* [Exercise requirements] When a line in the listing contains the string "paquete", pick it out and copy it.

* [Data extract]
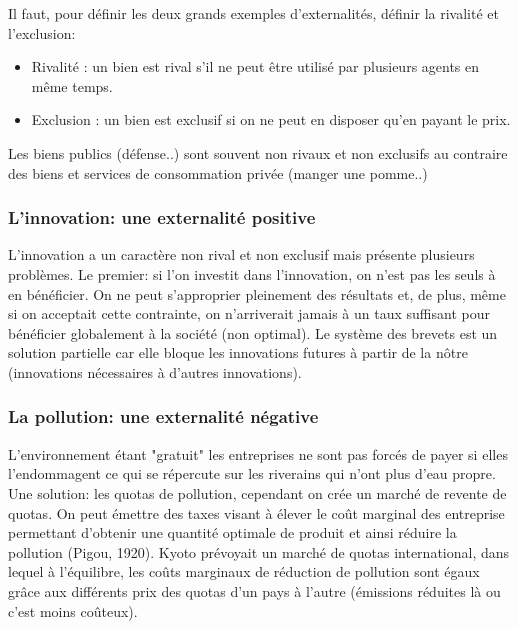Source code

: Il faut, pour définir les deux grands exemples d'externalités, définir la rivalité et l'exclusion: 
\begin{itemize}
	\item Rivalité : un bien est rival s'il ne peut être utilisé par plusieurs agents en même temps.
	\item Exclusion : un bien est exclusif si on ne peut en disposer qu'en payant le prix.
\end{itemize}
Les biens publics (défense..) sont souvent non rivaux et non exclusifs au contraire des biens et services de consommation privée (manger une pomme..)

\subsubsection{L'innovation: une externalité positive} %
\label{sub:l_innovation_une_externalite_positive}

L'innovation a un caractère non rival et non exclusif mais présente plusieurs problèmes. Le premier: si l'on investit dans l'innovation, on n'est pas les seuls à en bénéficier. On ne peut s'approprier pleinement des résultats et, de plus, même si on acceptait cette contrainte, on n'arriverait jamais à un taux suffisant pour bénéficier globalement à la société (non optimal). Le système des brevets est un solution partielle car elle bloque les innovations futures à partir de la nôtre (innovations nécessaires à d'autres innovations). 

\subsubsection{La pollution: une externalité négative} %
\label{sub:la_pollution_une_externalite_negative}

L'environnement étant "gratuit" les entreprises ne sont pas forcés de payer si elles l'endommagent ce qui se répercute sur les riverains qui n'ont plus d'eau propre. Une solution: les quotas de pollution, cependant on crée un marché de revente de quotas. On peut émettre des taxes visant à élever le coût marginal des entreprise permettant d'obtenir une quantité optimale de produit et ainsi réduire la pollution (Pigou, 1920). Kyoto prévoyait un marché de quotas international, dans lequel à l'équilibre, les coûts marginaux de réduction de pollution sont égaux grâce aux différents prix des quotas d'un pays à l'autre (émissions réduites là ou c'est moins coûteux).

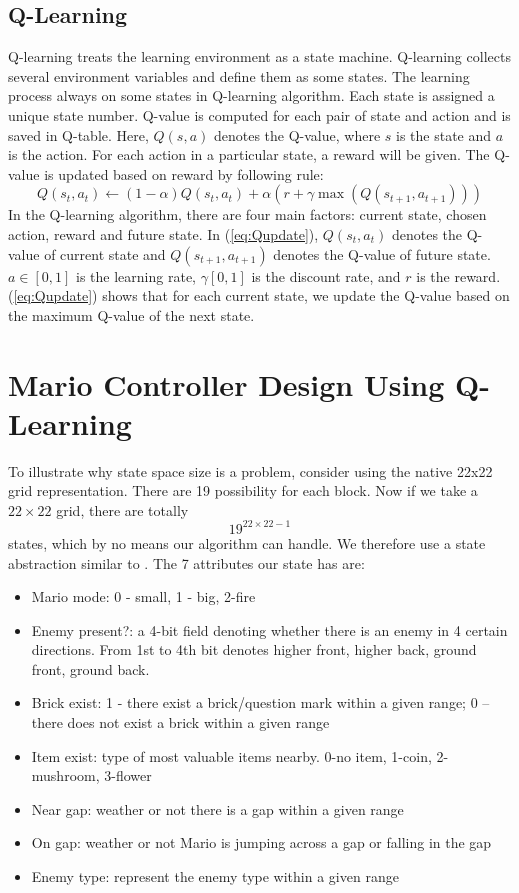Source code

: \subsection{Q-Learning}
Q-learning treats the learning environment as a state machine. Q-learning collects several environment variables and define them as some states. The learning process always on some states in Q-learning algorithm. Each state is assigned a unique state number. Q-value is computed for each pair of state and action and is saved in Q-table. Here, $Q(s,a)$ denotes the Q-value, where $s$ is the state and $a$ is the action. For each action in a particular state, a reward will be given. The Q-value is updated based on reward by following rule:
\begin{equation}
\label{eq:Qupdate}
Q(s_t,a_t) \leftarrow (1-\alpha)Q(s_t,a_t) + \alpha(r+\gamma\max(Q(s_{t+1},a_{t+1})))
\end{equation}
In the Q-learning algorithm, there are four main factors: current state, chosen action, reward and future state. In (\ref{eq:Qupdate}), $Q(s_t,a_t)$ denotes the Q-value of current state and $Q(s_{t+1},a_{t+1})$ denotes the Q-value of future state. $a \in \left[0,1\right]$ is the learning rate, $\gamma \left[0,1\right]$ is the discount rate, and $r$ is the reward. (\ref{eq:Qupdate}) shows that for each current state, we update the Q-value based on the maximum Q-value of the next state.

\section{Mario Controller Design Using Q-Learning}
To illustrate why state space size is a problem, consider using the native 22x22 grid representation. There are 19 possibility for each block. Now if we take a $22\times 22$ grid, there are totally
\begin{equation}
19^{22\times 22 - 1}
\end{equation}
states, which by no means our algorithm can handle. We therefore use a state abstraction similar to \cite{tsay2011evolving}. The 7 attributes our state has are:

\begin{itemize}
\item Mario mode: 0 - small, 1 - big, 2-fire
\item Enemy present?: a 4-bit field denoting whether there is an enemy in 4 certain directions. From 1st to 4th bit denotes higher front, higher back, ground front, ground back.
\item Brick exist: 1 - there exist a brick/question mark within a given range; 0 -- there does not exist a brick within a given range
\item Item exist: type of most valuable items nearby. 0-no item, 1-coin, 2-mushroom, 3-flower
\item Near gap: weather or not there is a gap within a given range
\item On gap: weather or not Mario is jumping across a gap or falling in the gap
\item Enemy type: represent the enemy type within a given range
\end{itemize}

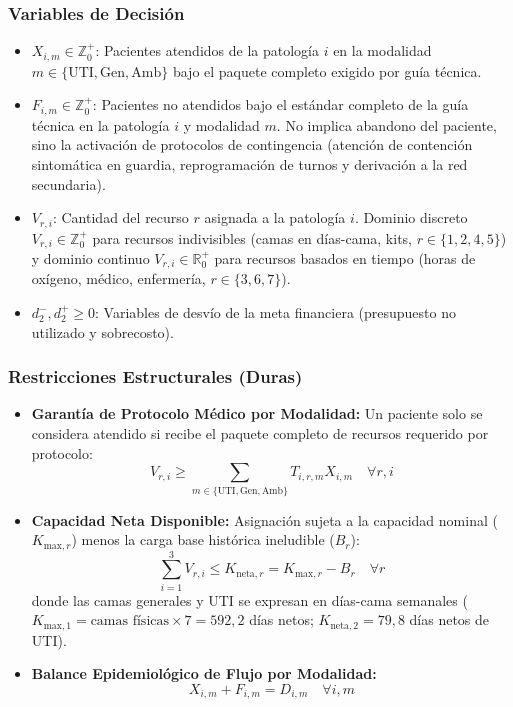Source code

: \documentclass[conference]{IEEEtran}
\begin{document}
\subsubsection{Variables de Decisión}
\begin{itemize}
    \item $X_{i,m} \in \mathbb{Z}_0^+$: Pacientes atendidos de la patología $i$ en la modalidad $m \in \{\text{UTI}, \text{Gen}, \text{Amb}\}$ bajo el paquete completo exigido por guía técnica.
    \item $F_{i,m} \in \mathbb{Z}_0^+$: Pacientes no atendidos bajo el estándar completo de la guía técnica en la patología $i$ y modalidad $m$. No implica abandono del paciente, sino la activación de protocolos de contingencia (atención de contención sintomática en guardia, reprogramación de turnos y derivación a la red secundaria).
    \item $V_{r,i}$: Cantidad del recurso $r$ asignada a la patología $i$. Dominio discreto $V_{r,i} \in \mathbb{Z}_0^+$ para recursos indivisibles (camas en días-cama, kits, $r \in \{1,2,4,5\}$) y dominio continuo $V_{r,i} \in \mathbb{R}_0^+$ para recursos basados en tiempo (horas de oxígeno, médico, enfermería, $r \in \{3,6,7\}$).
    \item $d_2^-, d_2^+ \ge 0$: Variables de desvío de la meta financiera (presupuesto no utilizado y sobrecosto).
\end{itemize}

\subsubsection{Restricciones Estructurales (Duras)}
\begin{itemize}
    \item \textbf{Garantía de Protocolo Médico por Modalidad:} Un paciente solo se considera atendido si recibe el paquete completo de recursos requerido por protocolo:
          \begin{equation}
              V_{r,i} \ge \sum_{m \in \{\text{UTI}, \text{Gen}, \text{Amb}\}} T_{i,r,m} X_{i,m} \quad \forall r, i
          \end{equation}
    \item \textbf{Capacidad Neta Disponible:} Asignación sujeta a la capacidad nominal ($K_{\text{max},r}$) menos la carga base histórica ineludible ($B_r$):
          \begin{equation}
              \sum_{i=1}^{3} V_{r,i} \le K_{\text{neta},r} = K_{\text{max},r} - B_r \quad \forall r
          \end{equation}
          donde las camas generales y UTI se expresan en días-cama semanales ($K_{\text{max},1} = \text{camas físicas} \times 7 = 592{,}2$ días netos; $K_{\text{neta},2} = 79{,}8$ días netos de UTI).
    \item \textbf{Balance Epidemiológico de Flujo por Modalidad:}
          \begin{equation}
              X_{i,m} + F_{i,m} = D_{i,m} \quad \forall i, m
          \end{equation}
\end{itemize}
\end{document}
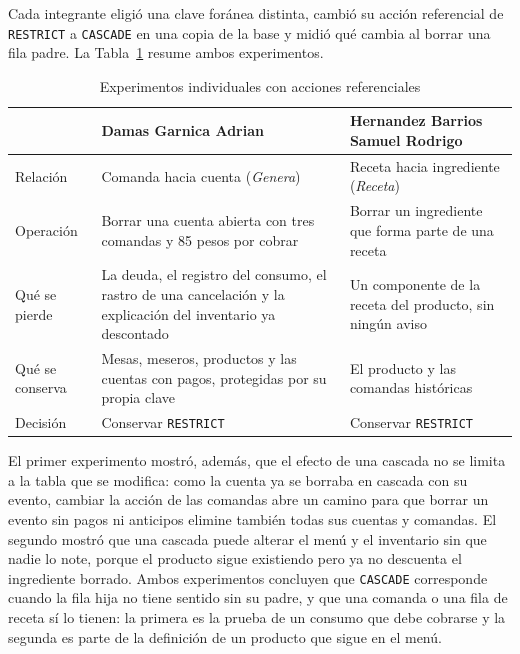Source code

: Cada integrante eligió una clave foránea distinta, cambió su acción referencial de \texttt{RESTRICT} a \texttt{CASCADE} en una copia de la base y midió qué cambia al borrar una fila padre. La Tabla~\ref{tab:experimentos} resume ambos experimentos.

\begin{table}[H]
    \centering
    \small
    \begin{tabularx}{\textwidth}
        {
            >{\RaggedRight\arraybackslash}p{3.4cm}
            >{\RaggedRight\arraybackslash}X
            >{\RaggedRight\arraybackslash}X
        }
        \toprule
        & \textbf{Damas Garnica Adrian} & \textbf{Hernandez Barrios Samuel Rodrigo} \\
        \midrule
        Relación & Comanda hacia cuenta (\textit{Genera}) & Receta hacia ingrediente (\textit{Receta}) \\
        Operación & Borrar una cuenta abierta con tres comandas y 85 pesos por cobrar & Borrar un ingrediente que forma parte de una receta \\
        Qué se pierde & La deuda, el registro del consumo, el rastro de una cancelación y la explicación del inventario ya descontado & Un componente de la receta del producto, sin ningún aviso \\
        Qué se conserva & Mesas, meseros, productos y las cuentas con pagos, protegidas por su propia clave & El producto y las comandas históricas \\
        Decisión & Conservar \texttt{RESTRICT} & Conservar \texttt{RESTRICT} \\
        \bottomrule
    \end{tabularx}
    \captionsetup{labelfont=bf, textfont=it, labelsep=newline, justification=raggedright, singlelinecheck=false}
    \caption{Experimentos individuales con acciones referenciales}
    \label{tab:experimentos}
\end{table}

El primer experimento mostró, además, que el efecto de una cascada no se limita a la tabla que se modifica: como la cuenta ya se borraba en cascada con su evento, cambiar la acción de las comandas abre un camino para que borrar un evento sin pagos ni anticipos elimine también todas sus cuentas y comandas. El segundo mostró que una cascada puede alterar el menú y el inventario sin que nadie lo note, porque el producto sigue existiendo pero ya no descuenta el ingrediente borrado. Ambos experimentos concluyen que \texttt{CASCADE} corresponde cuando la fila hija no tiene sentido sin su padre, y que una comanda o una fila de receta sí lo tienen: la primera es la prueba de un consumo que debe cobrarse y la segunda es parte de la definición de un producto que sigue en el menú.
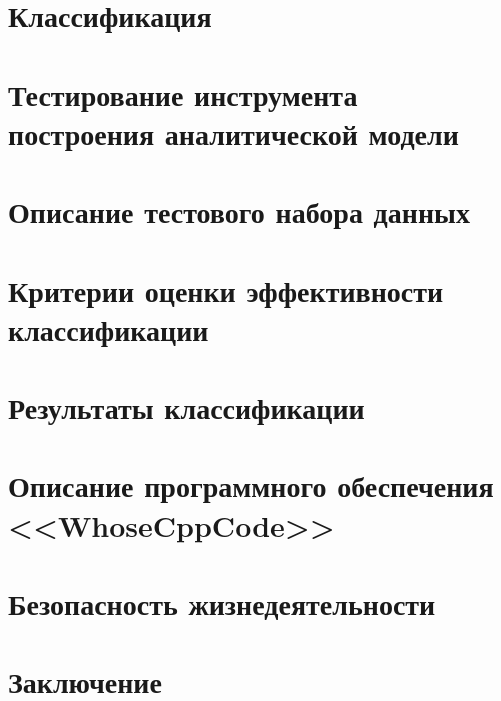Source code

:  
\newpage  
\section{Классификация}\label{classifiers}


\newpage
\section{Тестирование инструмента построения аналитической модели}\label{crossval}


\newpage 
\section{Описание тестового набора данных}\label{test_data}

\clearpage
\section{Критерии оценки эффективности классификации}\label{eval}

\newpage
\section{Результаты классификации}


\newpage
\section{Описание программного обеспечения <<WhoseCppCode>>}


% 

\clearpage
{}



\newpage
\section{Безопасность жизнедеятельности}

 
\newpage
\section*{Заключение}


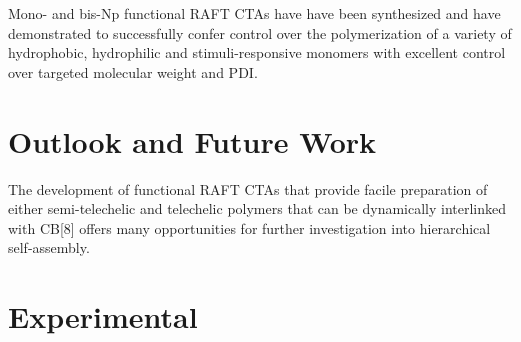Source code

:\documentclass[a4paper,12pt]{report} %
\begin{document}
Mono- and bis-Np functional RAFT CTAs have have been synthesized and have demonstrated to successfully confer control over the polymerization of a variety of hydrophobic, hydrophilic and stimuli-responsive monomers with excellent control over targeted molecular weight and PDI. 






\chapter{Outlook and Future Work}


The development of functional RAFT CTAs that provide facile preparation of either semi-telechelic and telechelic polymers that can be dynamically interlinked with CB[8] offers many opportunities for further investigation into hierarchical self-assembly.






\chapter{Experimental}
\end{document}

* [Written reply]
    \item $X_{i,m} \in \mathbb{Z}_0^+$: Pacientes atendidos de la patología $i$ en la modalidad $m \in \{\text{UTI}, \text{Gen}, \text{Amb}\}$ bajo el paquete completo exigido por guía técnica.
    \item \textbf{Garantía de Protocolo Médico por Modalidad:} Un paciente solo se considera atendido si recibe el paquete completo de recursos requerido por protocolo:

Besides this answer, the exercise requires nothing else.